**PROBLEM REQUIREMENTS:**
Exactly as they appear below, repeat the lines from the one with "remains even still?." through the one with "is wholly untrue.", and no others.
>>>
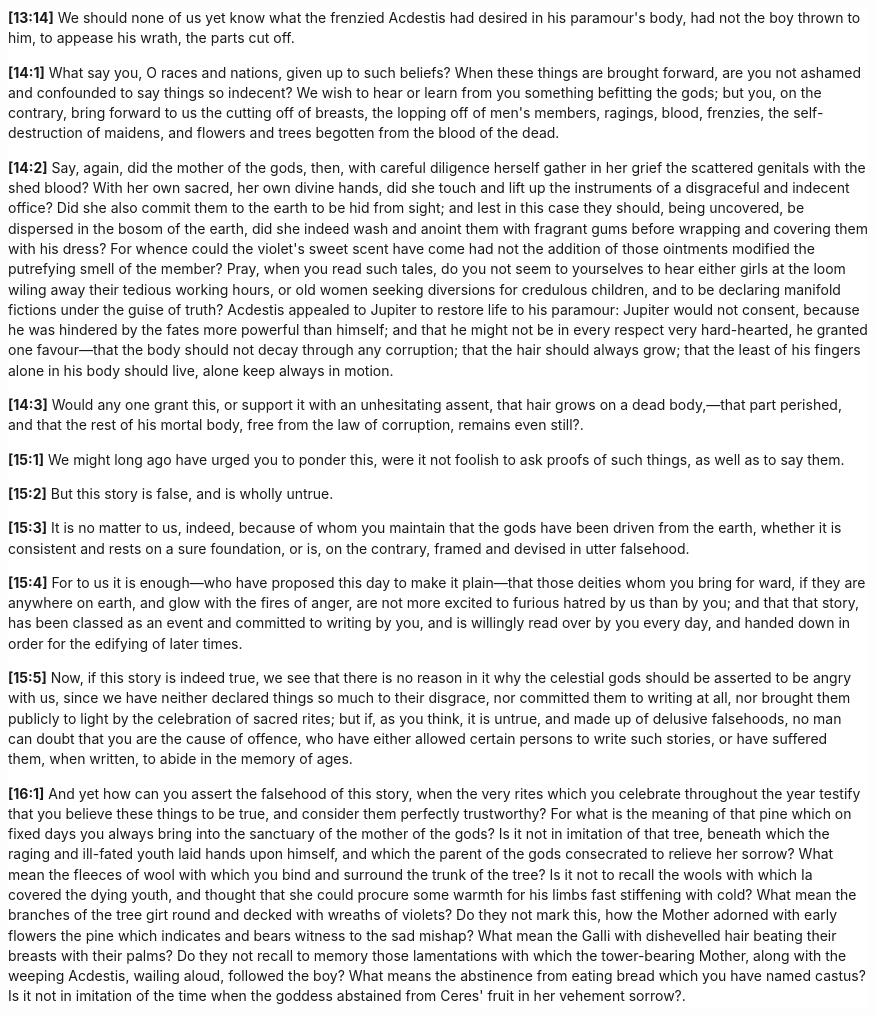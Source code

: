 **[13:14]** We should none of us yet know what the frenzied Acdestis had desired in his paramour's body, had not the boy thrown to him, to appease his wrath, the parts cut off.

**[14:1]** What say you, O races and nations, given up to such beliefs? When these things are brought forward, are you not ashamed and confounded to say things so indecent? We wish to hear or learn from you something befitting the gods; but you, on the contrary, bring forward to us the cutting off of breasts, the lopping off of men's members, ragings, blood, frenzies, the self-destruction of maidens, and flowers and trees begotten from the blood of the dead.

**[14:2]** Say, again, did the mother of the gods, then, with careful diligence herself gather in her grief the scattered genitals with the shed blood? With her own sacred, her own divine hands, did she touch and lift up the instruments of a disgraceful and indecent office? Did she also commit them to the earth to be hid from sight; and lest in this case they should, being uncovered, be dispersed in the bosom of the earth, did she indeed wash and anoint them with fragrant gums before wrapping and covering them with his dress? For whence could the violet's sweet scent have come had not the addition of those ointments modified the putrefying smell of the member? Pray, when you read such tales, do you not seem to yourselves to hear either girls at the loom wiling away their tedious working hours, or old women seeking diversions for credulous children, and to be declaring manifold fictions under the guise of truth? Acdestis appealed to Jupiter to restore life to his paramour: Jupiter would not consent, because he was hindered by the fates more powerful than himself; and that he might not be in every respect very hard-hearted, he granted one favour—that the body should not decay through any corruption; that the hair should always grow; that the least of his fingers alone in his body should live, alone keep always in motion.

**[14:3]** Would any one grant this, or support it with an unhesitating assent, that hair grows on a dead body,—that part perished, and that the rest of his mortal body, free from the law of corruption, remains even still?.

**[15:1]** We might long ago have urged you to ponder this, were it not foolish to ask proofs of such things, as well as to say them.

**[15:2]** But this story is false, and is wholly untrue.

**[15:3]** It is no matter to us, indeed, because of whom you maintain that the gods have been driven from the earth, whether it is consistent and rests on a sure foundation, or is, on the contrary, framed and devised in utter falsehood.

**[15:4]** For to us it is enough—who have proposed this day to make it plain—that those deities whom you bring for ward, if they are anywhere on earth, and glow with the fires of anger, are not more excited to furious hatred by us than by you; and that that story, has been classed as an event and committed to writing by you, and is willingly read over by you every day, and handed down in order for the edifying of later times.

**[15:5]** Now, if this story is indeed true, we see that there is no reason in it why the celestial gods should be asserted to be angry with us, since we have neither declared things so much to their disgrace, nor committed them to writing at all, nor brought them publicly to light by the celebration of sacred rites; but if, as you think, it is untrue, and made up of delusive falsehoods, no man can doubt that you are the cause of offence, who have either allowed certain persons to write such stories, or have suffered them, when written, to abide in the memory of ages.

**[16:1]** And yet how can you assert the falsehood of this story, when the very rites which you celebrate throughout the year testify that you believe these things to be true, and consider them perfectly trustworthy? For what is the meaning of that pine which on fixed days you always bring into the sanctuary of the mother of the gods? Is it not in imitation of that tree, beneath which the raging and ill-fated youth laid hands upon himself, and which the parent of the gods consecrated to relieve her sorrow? What mean the fleeces of wool with which you bind and surround the trunk of the tree? Is it not to recall the wools with which Ia covered the dying youth, and thought that she could procure some warmth for his limbs fast stiffening with cold? What mean the branches of the tree girt round and decked with wreaths of violets? Do they not mark this, how the Mother adorned with early flowers the pine which indicates and bears witness to the sad mishap? What mean the Galli with dishevelled hair beating their breasts with their palms? Do they not recall to memory those lamentations with which the tower-bearing Mother, along with the weeping Acdestis, wailing aloud, followed the boy? What means the abstinence from eating bread which you have named castus? Is it not in imitation of the time when the goddess abstained from Ceres' fruit in her vehement sorrow?.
<<<
**ANSWER TO THIS TASK:**
**[14:3]** Would any one grant this, or support it with an unhesitating assent, that hair grows on a dead body,—that part perished, and that the rest of his mortal body, free from the law of corruption, remains even still?.

**[15:1]** We might long ago have urged you to ponder this, were it not foolish to ask proofs of such things, as well as to say them.

**[15:2]** But this story is false, and is wholly untrue.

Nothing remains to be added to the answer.